→ Task prompt
In the reply, include exactly the lines of the entries below from the first to the line with "ManagerUUID，在群集中总共有4个Audience ManagerUUID。 (AAM-28808)", that line included.

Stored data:

● ● ●

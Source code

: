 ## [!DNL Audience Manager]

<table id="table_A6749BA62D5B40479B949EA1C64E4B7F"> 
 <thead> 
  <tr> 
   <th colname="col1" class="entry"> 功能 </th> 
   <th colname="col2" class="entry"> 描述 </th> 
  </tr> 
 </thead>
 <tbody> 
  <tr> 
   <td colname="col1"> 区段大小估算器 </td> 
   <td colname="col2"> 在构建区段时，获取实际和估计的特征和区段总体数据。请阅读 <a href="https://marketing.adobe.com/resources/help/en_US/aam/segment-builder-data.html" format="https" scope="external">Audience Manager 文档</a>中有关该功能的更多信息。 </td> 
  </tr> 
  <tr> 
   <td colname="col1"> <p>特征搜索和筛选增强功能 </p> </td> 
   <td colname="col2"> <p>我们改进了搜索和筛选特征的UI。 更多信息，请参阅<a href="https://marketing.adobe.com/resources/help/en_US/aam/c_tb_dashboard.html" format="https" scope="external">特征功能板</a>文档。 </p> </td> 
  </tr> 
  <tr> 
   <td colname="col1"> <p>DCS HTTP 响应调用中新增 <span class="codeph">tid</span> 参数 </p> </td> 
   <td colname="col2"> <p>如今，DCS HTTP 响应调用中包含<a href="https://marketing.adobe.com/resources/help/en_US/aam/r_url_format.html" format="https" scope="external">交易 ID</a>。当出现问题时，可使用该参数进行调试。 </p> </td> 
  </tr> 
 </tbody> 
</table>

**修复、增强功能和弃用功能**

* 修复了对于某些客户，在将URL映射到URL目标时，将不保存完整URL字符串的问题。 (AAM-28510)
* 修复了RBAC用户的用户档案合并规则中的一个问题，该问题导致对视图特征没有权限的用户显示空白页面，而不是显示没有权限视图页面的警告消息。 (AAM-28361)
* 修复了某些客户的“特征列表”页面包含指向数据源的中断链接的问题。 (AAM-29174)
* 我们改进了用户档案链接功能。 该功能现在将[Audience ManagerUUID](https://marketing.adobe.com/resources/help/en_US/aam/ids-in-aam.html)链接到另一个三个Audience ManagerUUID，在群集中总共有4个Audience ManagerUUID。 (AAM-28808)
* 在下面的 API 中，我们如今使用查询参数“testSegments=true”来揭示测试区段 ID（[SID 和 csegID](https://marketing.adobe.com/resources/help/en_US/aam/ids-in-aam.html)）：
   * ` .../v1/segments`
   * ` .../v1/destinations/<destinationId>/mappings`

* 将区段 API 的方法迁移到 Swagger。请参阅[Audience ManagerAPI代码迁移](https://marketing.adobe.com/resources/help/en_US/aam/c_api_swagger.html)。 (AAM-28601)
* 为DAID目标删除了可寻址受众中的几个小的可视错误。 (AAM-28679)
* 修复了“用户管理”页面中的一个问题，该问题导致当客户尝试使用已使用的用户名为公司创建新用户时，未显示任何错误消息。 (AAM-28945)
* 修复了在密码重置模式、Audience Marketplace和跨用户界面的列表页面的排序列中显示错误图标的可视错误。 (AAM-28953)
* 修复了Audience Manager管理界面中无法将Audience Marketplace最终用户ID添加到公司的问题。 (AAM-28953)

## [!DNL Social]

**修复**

● ● ●

→ Response
Source code

: ## [!DNL Audience Manager]

<table id="table_A6749BA62D5B40479B949EA1C64E4B7F"> 
 <thead> 
  <tr> 
   <th colname="col1" class="entry"> 功能 </th> 
   <th colname="col2" class="entry"> 描述 </th> 
  </tr> 
 </thead>
 <tbody> 
  <tr> 
   <td colname="col1"> 区段大小估算器 </td> 
   <td colname="col2"> 在构建区段时，获取实际和估计的特征和区段总体数据。请阅读 <a href="https://marketing.adobe.com/resources/help/en_US/aam/segment-builder-data.html" format="https" scope="external">Audience Manager 文档</a>中有关该功能的更多信息。 </td> 
  </tr> 
  <tr> 
   <td colname="col1"> <p>特征搜索和筛选增强功能 </p> </td> 
   <td colname="col2"> <p>我们改进了搜索和筛选特征的UI。 更多信息，请参阅<a href="https://marketing.adobe.com/resources/help/en_US/aam/c_tb_dashboard.html" format="https" scope="external">特征功能板</a>文档。 </p> </td> 
  </tr> 
  <tr> 
   <td colname="col1"> <p>DCS HTTP 响应调用中新增 <span class="codeph">tid</span> 参数 </p> </td> 
   <td colname="col2"> <p>如今，DCS HTTP 响应调用中包含<a href="https://marketing.adobe.com/resources/help/en_US/aam/r_url_format.html" format="https" scope="external">交易 ID</a>。当出现问题时，可使用该参数进行调试。 </p> </td> 
  </tr> 
 </tbody> 
</table>

**修复、增强功能和弃用功能**

* 修复了对于某些客户，在将URL映射到URL目标时，将不保存完整URL字符串的问题。 (AAM-28510)
* 修复了RBAC用户的用户档案合并规则中的一个问题，该问题导致对视图特征没有权限的用户显示空白页面，而不是显示没有权限视图页面的警告消息。 (AAM-28361)
* 修复了某些客户的“特征列表”页面包含指向数据源的中断链接的问题。 (AAM-29174)
* 我们改进了用户档案链接功能。 该功能现在将[Audience ManagerUUID](https://marketing.adobe.com/resources/help/en_US/aam/ids-in-aam.html)链接到另一个三个Audience ManagerUUID，在群集中总共有4个Audience ManagerUUID。 (AAM-28808)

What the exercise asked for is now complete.